### Assignment
Count every line of the listing where the string "但并不期望立马投递这条消息" occurs, and reply with the count alone.

### Data listing
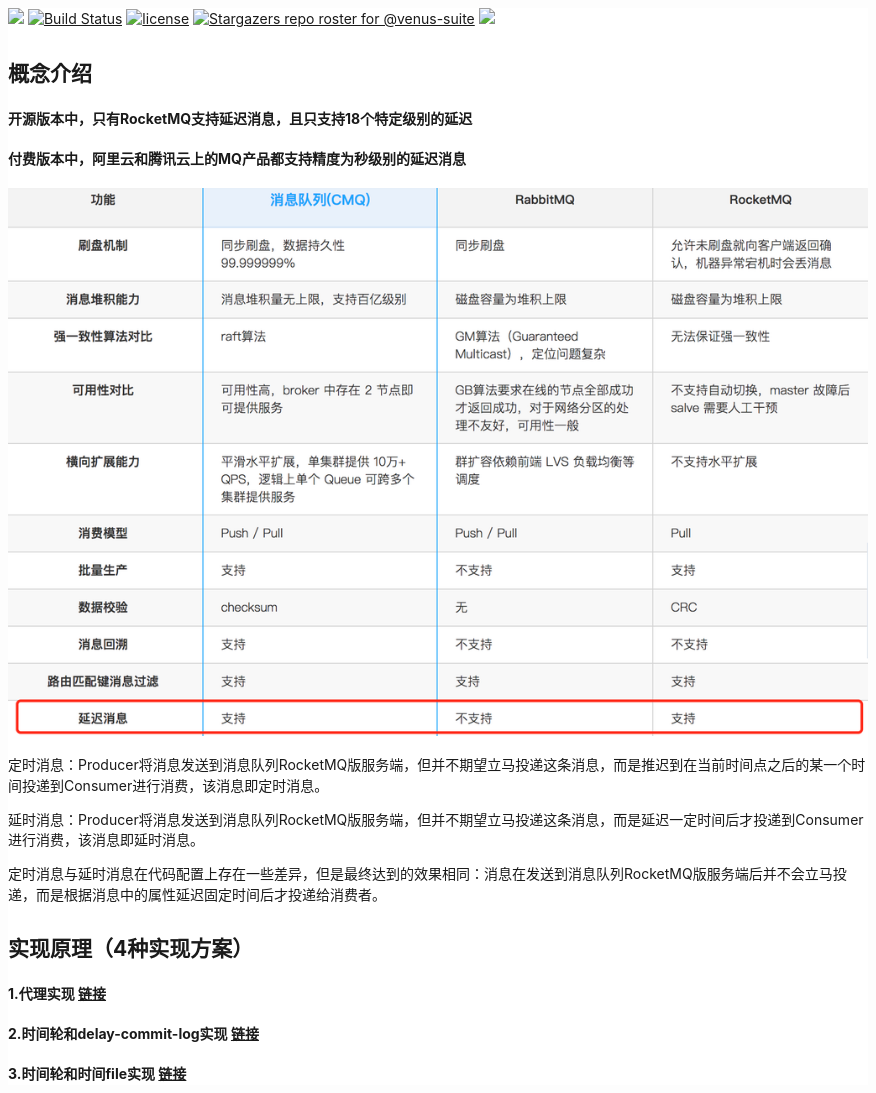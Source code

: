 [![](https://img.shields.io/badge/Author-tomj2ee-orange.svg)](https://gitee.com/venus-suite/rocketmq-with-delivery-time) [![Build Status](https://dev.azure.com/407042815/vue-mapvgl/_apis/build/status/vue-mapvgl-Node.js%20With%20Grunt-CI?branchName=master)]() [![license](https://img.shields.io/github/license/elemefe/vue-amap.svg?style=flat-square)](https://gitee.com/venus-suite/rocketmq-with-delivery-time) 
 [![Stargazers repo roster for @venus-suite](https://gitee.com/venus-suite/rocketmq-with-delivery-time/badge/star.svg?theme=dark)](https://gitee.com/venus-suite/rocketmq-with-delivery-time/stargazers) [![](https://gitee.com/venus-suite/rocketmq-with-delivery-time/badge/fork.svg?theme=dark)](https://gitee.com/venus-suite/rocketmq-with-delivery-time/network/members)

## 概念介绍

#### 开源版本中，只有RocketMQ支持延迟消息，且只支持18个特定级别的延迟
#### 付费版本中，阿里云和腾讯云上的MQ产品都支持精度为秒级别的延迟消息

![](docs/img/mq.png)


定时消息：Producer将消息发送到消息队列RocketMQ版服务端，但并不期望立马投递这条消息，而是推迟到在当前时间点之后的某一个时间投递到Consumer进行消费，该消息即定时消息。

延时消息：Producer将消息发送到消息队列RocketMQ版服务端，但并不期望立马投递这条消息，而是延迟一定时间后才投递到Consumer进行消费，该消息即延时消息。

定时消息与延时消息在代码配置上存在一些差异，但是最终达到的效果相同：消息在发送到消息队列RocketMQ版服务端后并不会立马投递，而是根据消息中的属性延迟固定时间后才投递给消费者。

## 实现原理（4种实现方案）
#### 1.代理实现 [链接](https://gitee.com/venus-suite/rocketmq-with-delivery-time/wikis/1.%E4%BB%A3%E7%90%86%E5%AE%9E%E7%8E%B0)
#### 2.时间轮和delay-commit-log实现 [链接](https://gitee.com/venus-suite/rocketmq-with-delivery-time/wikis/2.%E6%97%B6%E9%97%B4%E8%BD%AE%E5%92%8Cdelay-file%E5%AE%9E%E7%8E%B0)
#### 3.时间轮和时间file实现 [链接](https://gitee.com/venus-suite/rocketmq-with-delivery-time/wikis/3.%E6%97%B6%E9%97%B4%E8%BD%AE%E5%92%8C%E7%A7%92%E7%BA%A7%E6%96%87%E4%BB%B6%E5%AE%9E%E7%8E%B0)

### Written reply
2